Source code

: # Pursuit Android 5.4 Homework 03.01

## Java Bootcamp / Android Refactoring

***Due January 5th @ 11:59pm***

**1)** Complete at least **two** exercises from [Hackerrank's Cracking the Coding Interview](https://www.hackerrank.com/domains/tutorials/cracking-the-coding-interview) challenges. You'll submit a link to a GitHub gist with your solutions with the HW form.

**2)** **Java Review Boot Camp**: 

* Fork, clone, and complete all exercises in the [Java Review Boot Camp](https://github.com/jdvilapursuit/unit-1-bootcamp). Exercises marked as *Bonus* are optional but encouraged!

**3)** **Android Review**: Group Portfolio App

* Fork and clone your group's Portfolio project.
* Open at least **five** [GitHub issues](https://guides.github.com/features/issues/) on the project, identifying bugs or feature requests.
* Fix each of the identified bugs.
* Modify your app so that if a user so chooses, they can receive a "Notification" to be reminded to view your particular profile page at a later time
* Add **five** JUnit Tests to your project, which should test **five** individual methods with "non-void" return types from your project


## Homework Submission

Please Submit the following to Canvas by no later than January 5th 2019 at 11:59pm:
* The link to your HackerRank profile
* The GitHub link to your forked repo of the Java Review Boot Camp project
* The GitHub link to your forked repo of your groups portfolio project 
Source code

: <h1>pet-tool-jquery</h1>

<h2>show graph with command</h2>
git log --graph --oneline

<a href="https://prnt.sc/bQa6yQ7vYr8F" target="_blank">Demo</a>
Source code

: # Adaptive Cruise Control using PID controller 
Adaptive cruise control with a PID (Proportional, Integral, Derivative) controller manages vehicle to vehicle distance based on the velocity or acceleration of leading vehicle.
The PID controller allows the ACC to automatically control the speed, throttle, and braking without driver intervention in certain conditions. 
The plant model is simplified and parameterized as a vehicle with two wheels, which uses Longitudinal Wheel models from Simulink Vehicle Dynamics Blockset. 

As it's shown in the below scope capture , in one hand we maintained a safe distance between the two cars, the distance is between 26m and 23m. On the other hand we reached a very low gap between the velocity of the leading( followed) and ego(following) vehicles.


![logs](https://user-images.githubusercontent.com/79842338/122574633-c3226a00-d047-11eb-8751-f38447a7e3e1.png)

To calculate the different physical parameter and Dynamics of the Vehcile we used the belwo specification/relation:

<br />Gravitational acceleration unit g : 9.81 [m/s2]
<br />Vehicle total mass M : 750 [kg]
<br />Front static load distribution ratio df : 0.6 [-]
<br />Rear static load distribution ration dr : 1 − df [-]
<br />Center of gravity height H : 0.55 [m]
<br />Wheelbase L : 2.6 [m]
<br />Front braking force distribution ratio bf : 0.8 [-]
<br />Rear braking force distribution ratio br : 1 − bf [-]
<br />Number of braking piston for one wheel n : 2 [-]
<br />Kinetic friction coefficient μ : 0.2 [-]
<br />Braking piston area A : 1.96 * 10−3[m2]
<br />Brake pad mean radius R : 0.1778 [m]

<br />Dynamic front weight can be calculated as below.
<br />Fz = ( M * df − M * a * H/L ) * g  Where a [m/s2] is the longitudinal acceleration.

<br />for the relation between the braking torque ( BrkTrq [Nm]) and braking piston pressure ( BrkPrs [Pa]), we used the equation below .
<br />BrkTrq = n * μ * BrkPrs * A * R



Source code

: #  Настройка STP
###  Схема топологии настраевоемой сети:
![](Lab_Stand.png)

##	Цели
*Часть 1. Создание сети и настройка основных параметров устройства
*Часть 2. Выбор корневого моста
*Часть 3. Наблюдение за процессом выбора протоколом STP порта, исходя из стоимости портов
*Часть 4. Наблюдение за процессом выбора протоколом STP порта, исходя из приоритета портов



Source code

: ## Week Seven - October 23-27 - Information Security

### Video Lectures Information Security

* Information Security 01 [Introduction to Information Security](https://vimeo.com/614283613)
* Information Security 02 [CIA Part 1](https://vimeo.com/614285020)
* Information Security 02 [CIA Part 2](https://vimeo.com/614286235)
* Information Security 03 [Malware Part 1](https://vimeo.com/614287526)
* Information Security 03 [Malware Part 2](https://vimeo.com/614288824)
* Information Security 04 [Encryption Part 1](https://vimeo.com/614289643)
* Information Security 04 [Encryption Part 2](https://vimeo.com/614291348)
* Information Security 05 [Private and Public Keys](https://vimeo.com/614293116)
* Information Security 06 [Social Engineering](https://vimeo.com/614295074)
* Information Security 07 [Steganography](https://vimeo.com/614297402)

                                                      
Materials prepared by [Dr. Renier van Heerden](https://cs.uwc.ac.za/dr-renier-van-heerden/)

++++++++++++++++++++

## EXERCISE
A word-for-word transcription of the data above is required.

## RESULT
Source code

: # Pursuit Android 5.4 Homework 03.01

## Java Bootcamp / Android Refactoring

***Due January 5th @ 11:59pm***

**1)** Complete at least **two** exercises from [Hackerrank's Cracking the Coding Interview](https://www.hackerrank.com/domains/tutorials/cracking-the-coding-interview) challenges. You'll submit a link to a GitHub gist with your solutions with the HW form.

**2)** **Java Review Boot Camp**: 

* Fork, clone, and complete all exercises in the [Java Review Boot Camp](https://github.com/jdvilapursuit/unit-1-bootcamp). Exercises marked as *Bonus* are optional but encouraged!

**3)** **Android Review**: Group Portfolio App

* Fork and clone your group's Portfolio project.
* Open at least **five** [GitHub issues](https://guides.github.com/features/issues/) on the project, identifying bugs or feature requests.
* Fix each of the identified bugs.
* Modify your app so that if a user so chooses, they can receive a "Notification" to be reminded to view your particular profile page at a later time
* Add **five** JUnit Tests to your project, which should test **five** individual methods with "non-void" return types from your project


## Homework Submission

Please Submit the following to Canvas by no later than January 5th 2019 at 11:59pm:
* The link to your HackerRank profile
* The GitHub link to your forked repo of the Java Review Boot Camp project
* The GitHub link to your forked repo of your groups portfolio project 
Source code

: <h1>pet-tool-jquery</h1>

<h2>show graph with command</h2>
git log --graph --oneline

<a href="https://prnt.sc/bQa6yQ7vYr8F" target="_blank">Demo</a>
Source code

: # Adaptive Cruise Control using PID controller 
Adaptive cruise control with a PID (Proportional, Integral, Derivative) controller manages vehicle to vehicle distance based on the velocity or acceleration of leading vehicle.
The PID controller allows the ACC to automatically control the speed, throttle, and braking without driver intervention in certain conditions. 
The plant model is simplified and parameterized as a vehicle with two wheels, which uses Longitudinal Wheel models from Simulink Vehicle Dynamics Blockset. 

As it's shown in the below scope capture , in one hand we maintained a safe distance between the two cars, the distance is between 26m and 23m. On the other hand we reached a very low gap between the velocity of the leading( followed) and ego(following) vehicles.


![logs](https://user-images.githubusercontent.com/79842338/122574633-c3226a00-d047-11eb-8751-f38447a7e3e1.png)

To calculate the different physical parameter and Dynamics of the Vehcile we used the belwo specification/relation:

<br />Gravitational acceleration unit g : 9.81 [m/s2]
<br />Vehicle total mass M : 750 [kg]
<br />Front static load distribution ratio df : 0.6 [-]
<br />Rear static load distribution ration dr : 1 − df [-]
<br />Center of gravity height H : 0.55 [m]
<br />Wheelbase L : 2.6 [m]
<br />Front braking force distribution ratio bf : 0.8 [-]
<br />Rear braking force distribution ratio br : 1 − bf [-]
<br />Number of braking piston for one wheel n : 2 [-]
<br />Kinetic friction coefficient μ : 0.2 [-]
<br />Braking piston area A : 1.96 * 10−3[m2]
<br />Brake pad mean radius R : 0.1778 [m]

<br />Dynamic front weight can be calculated as below.
<br />Fz = ( M * df − M * a * H/L ) * g  Where a [m/s2] is the longitudinal acceleration.

<br />for the relation between the braking torque ( BrkTrq [Nm]) and braking piston pressure ( BrkPrs [Pa]), we used the equation below .
<br />BrkTrq = n * μ * BrkPrs * A * R



Source code

: #  Настройка STP
###  Схема топологии настраевоемой сети:
![](Lab_Stand.png)

##	Цели
*Часть 1. Создание сети и настройка основных параметров устройства
*Часть 2. Выбор корневого моста
*Часть 3. Наблюдение за процессом выбора протоколом STP порта, исходя из стоимости портов
*Часть 4. Наблюдение за процессом выбора протоколом STP порта, исходя из приоритета портов



Source code

: ## Week Seven - October 23-27 - Information Security

### Video Lectures Information Security

* Information Security 01 [Introduction to Information Security](https://vimeo.com/614283613)
* Information Security 02 [CIA Part 1](https://vimeo.com/614285020)
* Information Security 02 [CIA Part 2](https://vimeo.com/614286235)
* Information Security 03 [Malware Part 1](https://vimeo.com/614287526)
* Information Security 03 [Malware Part 2](https://vimeo.com/614288824)
* Information Security 04 [Encryption Part 1](https://vimeo.com/614289643)
* Information Security 04 [Encryption Part 2](https://vimeo.com/614291348)
* Information Security 05 [Private and Public Keys](https://vimeo.com/614293116)
* Information Security 06 [Social Engineering](https://vimeo.com/614295074)
* Information Security 07 [Steganography](https://vimeo.com/614297402)

                                                      
Materials prepared by [Dr. Renier van Heerden](https://cs.uwc.ac.za/dr-renier-van-heerden/)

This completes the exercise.